“Suatu hari kita hanya akan tinggal mengenang seluloid,” begitu tulisnya. Kalimat ini cukup lama mendiamkan saya pada sebuah kenyataan yang sedang bergerak, besar-besaran, cepat, dan serentak secara global. Perkembangan teknologi dengan cepat mengubah cara pandang kita terhadap realitas. Tak terkecuali sinema beserta perangkat-perangkatnya. Hanya 10 tahun sejak pertama kali saya mendengar kalimat itu, kini semua bioskop telah mengganti proyektor seluloid dengan digital. Juga para pembuat filem, mulai dari amatir, komersil, ataupun komunitas yang menggunakan kamera digital dari bentuknya yang paling canggih sebagai upaya mendekati ‘kesakralan’ seluloid hingga paling populer dan ringkes seperti telepon cerdas. Tak ketinggalan media penyimpanan atau pengarsipan yang bertransformasi pada tubuhnya yang kecil dan tak berbentuk zat asalinya, elektromagnetik dan kode-kode digital dalam pita dan hard disk drive (HDD), atau mengawang di angkasa yang bisa diakses kapan pun melalui sebuah jaringan yang menghubungkannya pada sebuah ruang yang dinamakan server. Lalu saya teringat dengan sebuah percakapan dalam filem Senandung Kita (Notre Musique, 2004) Jean-Luc Godard:
“Apakah kamera digital kecil akan menyelamatkan sinema?”

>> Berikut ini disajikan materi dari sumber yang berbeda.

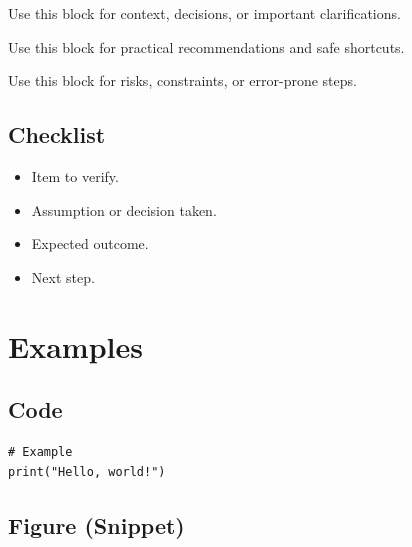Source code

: \begin{noteBox}
Use this block for context, decisions, or important clarifications.
\end{noteBox}

\vspace{2mm}

\begin{tipBox}
Use this block for practical recommendations and safe shortcuts.
\end{tipBox}

\vspace{2mm}

\begin{warnBox}
Use this block for risks, constraints, or error-prone steps.
\end{warnBox}

\vspace{2mm}


\subsection{Checklist}
\vspace{2mm}

\begin{itemize}
  \item Item to verify.
  \item Assumption or decision taken.
  \item Expected outcome.
  \item Next step.
\end{itemize}

\vspace{2mm}


\section{Examples}
\vspace{2mm}

\subsection{Code}
\vspace{2mm}

\begin{lstlisting}
# Example
print("Hello, world!")
\end{lstlisting}

\vspace{2mm}


\subsection{Figure (Snippet)}
\vspace{2mm}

“Ya, mereka semua akan mati muda.”
1
Saya terpaku diam tak beranjak ketika seluloid itu mulai dipasang di meja Steenbeck oleh Firdaus. Hari ini adalah hari ketiga bagi kami melakukan perekaman terhadap filem Misbach Yusa Biran. Sebelumnya dilakukan pada tanggal 8 dan 13 Maret 2012 untuk merekam filem Di Balik Tjahaja Gemerlapan. Namun saat itu saya tidak ikut proses shooting.

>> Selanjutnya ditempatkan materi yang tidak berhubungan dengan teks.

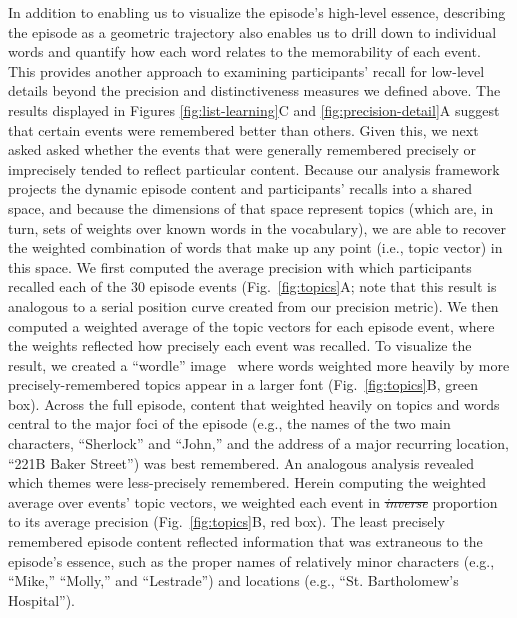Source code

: \documentclass[10pt]{article}
\renewcommand{\includegraphics}[2][]{} %
\providecommand{\DIFaddtex}[1]{{\protect\color{blue}\uwave{#1}}} %
\providecommand{\DIFdeltex}[1]{{\protect\color{red}\sout{#1}}}                      %
\providecommand{\DIFaddbegin}{} %
\providecommand{\DIFaddend}{} %
\providecommand{\DIFdelbegin}{} %
\providecommand{\DIFdelend}{} %
\providecommand{\DIFadd}[1]{\texorpdfstring{\DIFaddtex{#1}}{#1}} %
\providecommand{\DIFdel}[1]{\texorpdfstring{\DIFdeltex{#1}}{}} %
\newcommand{\DIFscaledelfig}{0.5}
\newlength{\DIFdelgraphicswidth} %
\newlength{\DIFdelgraphicsheight} %
\newcommand{\DIFaddincludegraphics}[2][]{{\color{blue}\fbox{\DIFOincludegraphics[#1]{#2}}}} %
\newcommand{\DIFdelincludegraphics}[2][]{%
\sbox{\DIFdelgraphicsbox}{\DIFOincludegraphics[#1]{#2}}%
\settoboxwidth{\DIFdelgraphicswidth}{\DIFdelgraphicsbox} %
\settoboxtotalheight{\DIFdelgraphicsheight}{\DIFdelgraphicsbox} %
\scalebox{\DIFscaledelfig}{%
\parbox[b]{\DIFdelgraphicswidth}{\usebox{\DIFdelgraphicsbox}\\[-\baselineskip] \rule{\DIFdelgraphicswidth}{0em}}\llap{\resizebox{\DIFdelgraphicswidth}{\DIFdelgraphicsheight}{%
\setlength{\unitlength}{\DIFdelgraphicswidth}%
\begin{picture}(1,1)%
\thicklines\linethickness{2pt} %
{\color[rgb]{1,0,0}\put(0,0){\framebox(1,1){}}}%
{\color[rgb]{1,0,0}\put(0,0){\line( 1,1){1}}}%
{\color[rgb]{1,0,0}\put(0,1){\line(1,-1){1}}}%
\end{picture}%
}\hspace*{3pt}}} %
} %
\DeclareRobustCommand{\DIFaddbegin}{\DIFOaddbegin \let\includegraphics\DIFaddincludegraphics} %
\DeclareRobustCommand{\DIFaddend}{\DIFOaddend \let\includegraphics\DIFOincludegraphics} %
\DeclareRobustCommand{\DIFdelbegin}{\DIFOdelbegin \let\includegraphics\DIFdelincludegraphics} %
\DeclareRobustCommand{\DIFdelend}{\DIFOaddend \let\includegraphics\DIFOincludegraphics} %
\begin{document}
In addition to enabling us to visualize the episode's high-level essence, describing the episode as a geometric trajectory also enables us to drill down to individual words and quantify how each word relates to the memorability of each event.  This provides another approach to examining participants' recall for low-level details beyond the precision and distinctiveness measures we defined above.  The results displayed in Figures \ref{fig:list-learning}C and \ref{fig:precision-detail}A suggest that certain events were remembered better than others.  Given this, we next asked asked whether the events that were generally remembered precisely or imprecisely tended to reflect particular content.  Because our analysis framework projects the dynamic episode content and participants' recalls into a shared space, and because the dimensions of that space represent topics (which are, in turn, sets of weights over known words in the vocabulary), we are able to recover the weighted combination of words that make up any point (i.e., topic vector) in this space.  We first computed the average precision with which participants recalled each of the 30 episode events (Fig.~\ref{fig:topics}A; note that this result is analogous to a serial position curve created from our precision metric).  We then computed a weighted average of the topic vectors for each episode event, where the weights reflected how precisely each event was recalled.  To visualize the result, we created a ``wordle'' image~\citep{MuelEtal18} where words weighted more heavily by more precisely-remembered topics appear in a larger font (Fig.~\ref{fig:topics}B, green box).  Across the full episode, content that weighted heavily on topics and words central to the major foci of the episode (e.g., the names of the two main characters, ``Sherlock'' and ``John,'' and the address of a major recurring location, ``221B Baker Street'') was best remembered.  An analogous analysis revealed which themes were less-precisely remembered.  Here\DIFaddbegin \DIFadd{, }\DIFaddend in computing the weighted average over events' topic vectors, we weighted each event in \DIFdelbegin \textit{\DIFdel{inverse}} %
\DIFdelend \DIFaddbegin \DIFadd{inverse }\DIFaddend proportion to its average precision (Fig.~\ref{fig:topics}B, red box).  The least precisely remembered episode content reflected information that was extraneous to the episode's essence, such as the proper names of relatively minor characters (e.g., ``Mike,'' ``Molly,'' and ``Lestrade'') and locations (e.g., ``St. Bartholomew's Hospital'').
\end{document}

Seumur hidup saya belum pernah melihat mesin editing Steenbeck bekerja memutar seluloid. Firdaus memasang gulungan pertama di meja itu. Dalam beberapa detik saja gulungan plat yang ditidurkan di sebelah kiri mulai berputar mendorong seluloid bergerak horisontal ke arah kanan dan perlahan mengisi plat di sebelah kanan yang berputar menarik seluloid dari kiri. Suara gesek seluloid dan roda-roda di meja editing meraung dan mendecit. Tak lama kemudian terdengarlah suara musik mono.
Filem yang akan direkam yaitu Operasi X. Filem yang juga membenamkan saya pada satu peristiwa besar di tahun 1965, Gerakan 30 September. Proyeksi berwarna agak kecoklatan. Namun ketajaman gambar tetap terjaga. Lambang bintang dilingkari oleh sebuah tulisan Pusroh [Pusat Rohani] Islam Angkatan Darat muncul. Disertai kalimat Dengan ridho dan rahmat Allah. Garis-garis scratch dan debu yang menjadi ciri khas proyeksi seluloid membelah dan ‘mengotori’ adegan proyektor 35 mm yang berputar dan menjadi gambar pembuka filem itu.

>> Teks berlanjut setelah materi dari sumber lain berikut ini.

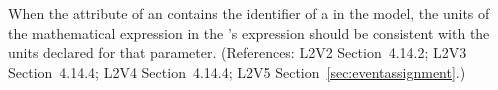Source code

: When the  attribute of an \EventAssignment
contains the identifier of a \Parameter in the model, the
units of the mathematical expression in the
\EventAssignment's  expression should be
consistent with the units declared for that parameter.
(References: L2V2 Section~4.14.2; L2V3 Section~4.14.4; L2V4 Section~4.14.4; L2V5 Section~\ref{sec:eventassignment}.)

Ada satu cahaya lain yang juga menarik perhatian. Cahaya dari ruang kecil persis di bawah layar proyeksi, ruang optik. Dari situlah gambar pada seluloid diproyeksikan. Tidak seperti pada proyektor yang memutar gulungan seluloid secara vertikal, di meja Steenbeck, seluloid justru diputar secara horisontal. Gambar yang awalnya dalam posisi menyamping 900 terproyeksi dalam posisi 00. Dari ruang optik itulah saya melihat dengan samar sebuah adegan anggota militer yang sedang menonton dokumentasi penangkapan dan pembersihan Partai Komunis Indonesia. Ada tiga jenis gambar yang terpola dan berulang-ulang dimunculkan dalam adegan pembuka itu. Gambar proyektor seluloid, anggota militer yang sedang menonton film, dan footage dokumentasi penyergapan dan penangkapan. Pada adegan filem dalam filem ini dengan tegas menyatakan fungsi dan peran filem sebagai alat dokumentasi suatu peristiwa. Angkatan Darat yang membiayai filem ini sangat sadar bahwa filem bisa dijadikan sebagai ‘alat kebenaran’, menguji suatu analisa atas asumsi dan perkiraan, dan juga sebagai alat yang produktif untuk mendistribusikan tuduhan terhadap suatu golongan. Bahkan menghasilkan suatu hipotesa baru yang mampu membalikkan 1800 kebenaran yang ditunggalkan.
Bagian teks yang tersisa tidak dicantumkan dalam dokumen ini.